Whether it is, “the capital F will always be this shape” or “the list of ingredients will always have the ingredient name aligned left and the quantity aligned right”, filtering out these invariant rules into a separate file is a key part of structuring content.
Thus designing a content structure, regardless of the domain you choose to work in, essentially consists of identifying the places in the content where we can separate out these invariant properties into separate structures, and where doing so will contribute to the core goal of structured writing, which is to make content better.
Using constraints to improve efficiency
Writing a document in a vector graphics program is certainly better than trying to write it in a paint program, but it is hardly ideal for writing long documents.

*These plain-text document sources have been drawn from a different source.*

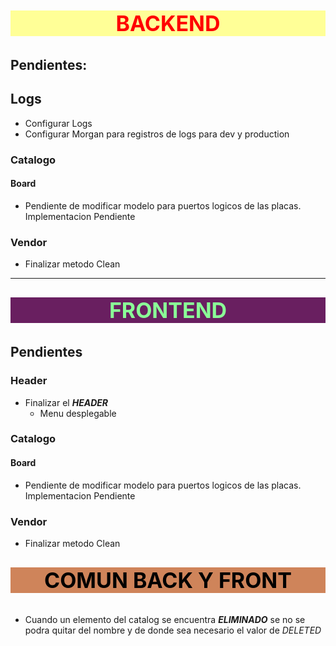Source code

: <p style="color: red; font-size: 34px; text-transform: uppercase; font-weight: bold; background-color: #ffff97; text-align: center">Backend</p>

## Pendientes:

## Logs

- Configurar Logs
- Configurar Morgan para registros de logs para dev y production

### Catalogo

#### Board
- Pendiente de modificar modelo para puertos logicos de las placas. Implementacion Pendiente

### Vendor

- Finalizar metodo Clean


_________________________________
<p style="color: #8AFF97; font-size: 34px; text-transform: uppercase; font-weight: bold; background-color: #691F60; text-align: center; margin-top: 30px">Frontend</p>

## Pendientes

### Header

- Finalizar el ***HEADER***
    - Menu desplegable

### Catalogo

#### Board
- Pendiente de modificar modelo para puertos logicos de las placas. Implementacion Pendiente

### Vendor

- Finalizar metodo Clean

<p style="color: #000; font-size: 34px; text-transform: uppercase; font-weight: bold; background-color: #CF845a; text-align: center; margin-top: 30px">COMUN BACK y FRONT</p>

- Cuando un elemento del catalog se encuentra ***ELIMINADO*** se no se podra quitar del nombre y de donde sea necesario el valor de _DELETED_   


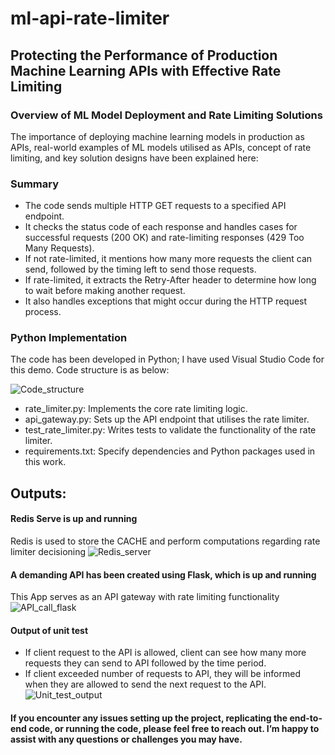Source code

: # ml-api-rate-limiter

## Protecting the Performance of Production Machine Learning APIs with Effective Rate Limiting

### Overview of ML Model Deployment and Rate Limiting Solutions
The importance of deploying machine learning models in production as APIs, real-world examples of ML models utilised as APIs, concept of rate limiting, and key solution designs have been explained here: 

### Summary
- The code sends multiple HTTP GET requests to a specified API endpoint.
- It checks the status code of each response and handles cases for successful requests (200 OK) and rate-limiting responses (429 Too Many Requests).
- If not rate-limited, it mentions how many more requests the client can send, followed by the timing left to send those requests.
- If rate-limited, it extracts the Retry-After header to determine how long to wait before making another request.
- It also handles exceptions that might occur during the HTTP request process.


### Python Implementation
The code has been developed in Python; I have used Visual Studio Code for this demo. Code structure is as below:

![Code_structure](https://github.com/user-attachments/assets/32087172-71fe-43c8-84a7-eac2d57482f9)

- rate_limiter.py: Implements the core rate limiting logic.
- api_gateway.py: Sets up the API endpoint that utilises the rate limiter.
- test_rate_limiter.py: Writes tests to validate the functionality of the rate limiter.
- requirements.txt: Specify dependencies and Python packages used in this work.


## Outputs:

#### Redis Serve is up and running
Redis is used to store the CACHE and perform computations regarding rate limiter decisioning
![Redis_server](https://github.com/user-attachments/assets/708a8257-ed26-459f-b591-9d4bff1e6717)

#### A demanding API has been created using Flask, which is up and running
This App serves as an API gateway with rate limiting functionality
![API_call_flask](https://github.com/user-attachments/assets/d5a91361-304f-4c78-ba77-5dd587331297)

#### Output of unit test
- If client request to the API is allowed, client can see how many more requests they can send to API followed by the time period.
- If client exceeded number of requests to API, they will be informed when they are allowed to send the next request to the API.
![Unit_test_output](https://github.com/user-attachments/assets/87e79913-8053-4d66-a312-23b1d40909b0)

#### If you encounter any issues setting up the project, replicating the end-to-end code, or running the code, please feel free to reach out. I’m happy to assist with any questions or challenges you may have.
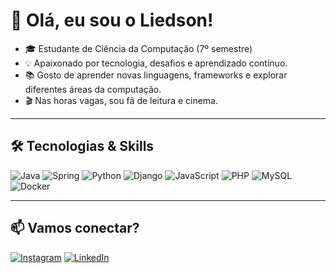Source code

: # 👋 Olá, eu sou o Liedson! 

- 🎓 Estudante de Ciência da Computação (7º semestre)  
- 💡 Apaixonado por tecnologia, desafios e aprendizado contínuo.
- 📚 Gosto de aprender novas linguagens, frameworks e explorar diferentes áreas da computação.
- 🎬 Nas horas vagas, sou fã de leitura e cinema.

---

## 🛠️ Tecnologias & Skills

![Java](https://img.shields.io/badge/java-%23ED8B00.svg?style=for-the-badge&logo=openjdk&logoColor=white)
![Spring](https://img.shields.io/badge/spring-%236DB33F.svg?style=for-the-badge&logo=spring&logoColor=white)
![Python](https://img.shields.io/badge/python-3670A0?style=for-the-badge&logo=python&logoColor=ffdd54)
![Django](https://img.shields.io/badge/django-%23092E20.svg?style=for-the-badge&logo=django&logoColor=white)
![JavaScript](https://img.shields.io/badge/javascript-%23323330.svg?style=for-the-badge&logo=javascript&logoColor=%23F7DF1E)
![PHP](https://img.shields.io/badge/php-%23777BB4.svg?style=for-the-badge&logo=php&logoColor=white)
![MySQL](https://img.shields.io/badge/mysql-4479A1.svg?style=for-the-badge&logo=mysql&logoColor=white)
![Docker](https://img.shields.io/badge/docker-%230db7ed.svg?style=for-the-badge&logo=docker&logoColor=white)

---

## 📫 Vamos conectar?

[![Instagram](https://img.shields.io/badge/@liedsoon-E4405F?style=flat-square&logo=instagram&logoColor=white)](https://www.instagram.com/liedsoon/)
[![LinkedIn](https://img.shields.io/badge/in%2Fliedson-0A66C2?style=flat-square&logo=linkedin&logoColor=white)](https://www.linkedin.com/in/liedson/)

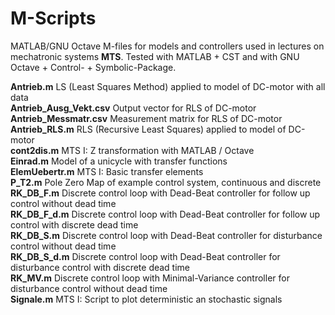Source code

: # M-Scripts
MATLAB/GNU Octave M-files for models and controllers used in lectures on mechatronic systems **MTS**.
Tested with MATLAB + CST and with GNU Octave + Control- + Symbolic-Package.

**Antrieb.m** LS (Least Squares Method) applied to model of DC-motor with all data  
**Antrieb_Ausg_Vekt.csv** Output vector for RLS of DC-motor  
**Antrieb_Messmatr.csv** Measurement matrix for RLS of DC-motor  
**Antrieb_RLS.m** RLS (Recursive Least Squares) applied to model of DC-motor  
**cont2dis.m** MTS I: Z transformation with MATLAB / Octave  
**Einrad.m** Model of a unicycle with transfer functions  
**ElemUebertr.m** MTS I: Basic transfer elements  
**P_T2.m** Pole Zero Map of example control system, continuous and discrete  
**RK_DB_F.m** Discrete control loop with Dead-Beat controller for follow up control without dead time  
**RK_DB_F_d.m** Discrete control loop with Dead-Beat controller for follow up control with discrete dead time  
**RK_DB_S.m** Discrete control loop with Dead-Beat controller for disturbance control without dead time  
**RK_DB_S_d.m** Discrete control loop with Dead-Beat controller for disturbance control with discrete dead time  
**RK_MV.m** Discrete control loop with Minimal-Variance controller for disturbance control without dead time  
**Signale.m** MTS I: Script to plot deterministic an stochastic signals  
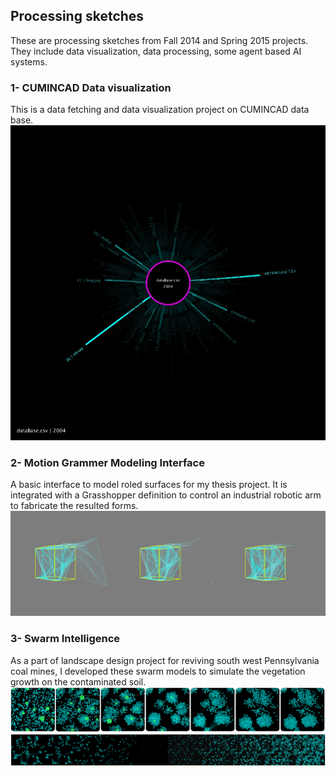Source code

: ## Processing sketches <br>
These are processing sketches from Fall 2014 and Spring 2015 projects. They include data visualization, data processing, some agent based AI systems. <br>

### 1- CUMINCAD Data visualization
This is a data fetching and data visualization project on CUMINCAD data base. 
![data visualization samples](https://github.com/Ardibid/Processing_projects/blob/master/CUMINCAD%20Data%20Visualization/images/6072frame.jpg)

### 2- Motion Grammer Modeling Interface
A basic interface to model roled surfaces for my thesis project. It is integrated with a Grasshopper definition to control an industrial robotic arm to fabricate the resulted forms.
![examples](https://github.com/Ardibid/Processing_projects/blob/master/Motion%20Grammer%20Modeling%20Interface/images/03.jpg)


### 3- Swarm Intelligence
As a part of landscape design project for reviving south west Pennsylvania coal mines, I developed these swarm models to simulate the vegetation growth on the contaminated soil.<br>
![examples](https://github.com/Ardibid/Processing_projects/blob/master/Swarm%20Intelligence/01.jpg)
![examples](https://github.com/Ardibid/Processing_projects/blob/master/Swarm%20Intelligence/02.jpg)

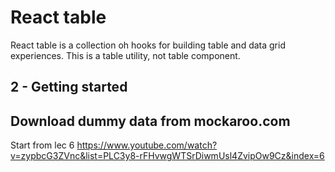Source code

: # React table

React table is a collection oh hooks for building table and data grid experiences. This is a table utility, not table component.

## 2 - Getting started

## Download dummy data from mockaroo.com

Start from lec 6
https://www.youtube.com/watch?v=zypbcG3ZVnc&list=PLC3y8-rFHvwgWTSrDiwmUsl4ZvipOw9Cz&index=6
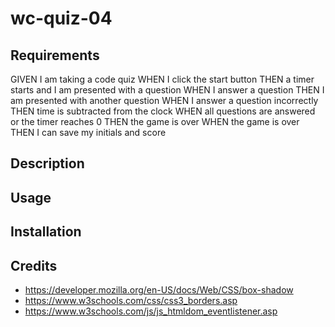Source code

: # wc-quiz-04

## Requirements

GIVEN I am taking a code quiz
WHEN I click the start button
THEN a timer starts and I am presented with a question
WHEN I answer a question
THEN I am presented with another question
WHEN I answer a question incorrectly
THEN time is subtracted from the clock
WHEN all questions are answered or the timer reaches 0
THEN the game is over
WHEN the game is over
THEN I can save my initials and score

## Description

## Usage

## Installation

## Credits
- https://developer.mozilla.org/en-US/docs/Web/CSS/box-shadow
- https://www.w3schools.com/css/css3_borders.asp
- https://www.w3schools.com/js/js_htmldom_eventlistener.asp
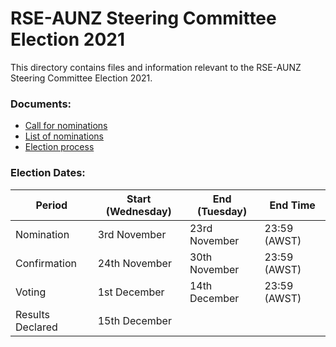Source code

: # RSE-AUNZ Steering Committee Election 2021

This directory contains files and information relevant to the RSE-AUNZ Steering Committee Election 2021.

### Documents:

* [Call for nominations](https://github.com/rse-aunz/organisation/blob/master/Elections/2021/call-for-nominations.md)
* [List of nominations](https://github.com/rse-aunz/organisation/blob/master/Elections/2021/nominations.md)
* [Election process](https://github.com/rse-aunz/organisation/blob/master/Elections/2021/process.md)

### Election Dates:

| Period           | Start (Wednesday)   | End (Tuesday) | End Time     |
| ---------------- | ------------------- | ------------- | ------------ |
| Nomination       |  3rd November       | 23rd November | 23:59 (AWST) |
| Confirmation     | 24th November       | 30th November | 23:59 (AWST) |
| Voting           |  1st December       | 14th December | 23:59 (AWST) |
| Results Declared | 15th December       |               |              |

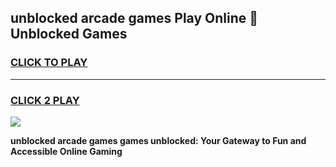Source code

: 
## unblocked arcade games Play Online 👋 Unblocked Games
<h3>
<a href="https://premium.freeplayer.one?title=unblocked_arcade_games&ref=19F">CLICK TO PLAY</a></h3>
<hr>

<h3>
<a href="https://premium.freeplayer.one?title=unblocked_arcade_games&ref=19F">CLICK 2 PLAY</a>
  
</h3>

<a href="https://premium.freeplayer.one?title=unblocked_arcade_games&ref=19F"><img src="https://clearcache.store/games.png"></a>


**unblocked arcade games games unblocked: Your Gateway to Fun and Accessible Online Gaming**
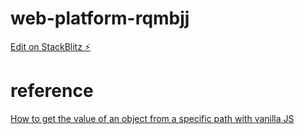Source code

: # web-platform-rqmbjj

[Edit on StackBlitz ⚡️](https://stackblitz.com/edit/web-platform-rqmbjj)

# reference

[How to get the value of an object from a specific path with vanilla JS](https://gomakethings.com/how-to-get-the-value-of-an-object-from-a-specific-path-with-vanilla-js/)
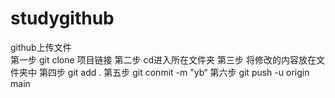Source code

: # studygithub
github上传文件
<br>
第一步 git clone 项目链接
第二步 cd进入所在文件夹
第三步 将修改的内容放在文件夹中
第四步 git add .
第五步 git conmit -m "yb“
第六步 git push -u origin main
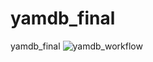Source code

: # yamdb_final
yamdb_final
![yamdb_workflow](https://github.com/DanMalikov/yamdb_final/actions/workflows/yamdb_workflow.yml/badge.svg)

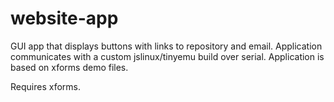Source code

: # website-app

GUI app that displays buttons with links to repository and email. Application communicates with a custom jslinux/tinyemu build over serial. Application is based on xforms demo files.

Requires xforms.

This is why most of us use tools designed specifically for writing documents.
A vector graphics program knows nothing about the document domain. It works purely in the media domain, and pretty much lets you put shapes and text boxes anywhere you like. This give you enormous freedom, but it also makes you do a lot of extra work if what you want to create is a typical document that is basically one long text flow with some headings and graphics thrown in.
Word processors and desktop publishing programs make it easier to create documents by introducing some document domain constraints, as well as some higher-level tools for managing large text flows. A document consists of a series of pages that have margins and contain text flows. Text flows are made up of blocks (paragraphs, headings), inside of which text flows. Common features like tables are supported as objects than can exist in text flows. Text flows may cross page boundaries. New pages are created automatically as text expands.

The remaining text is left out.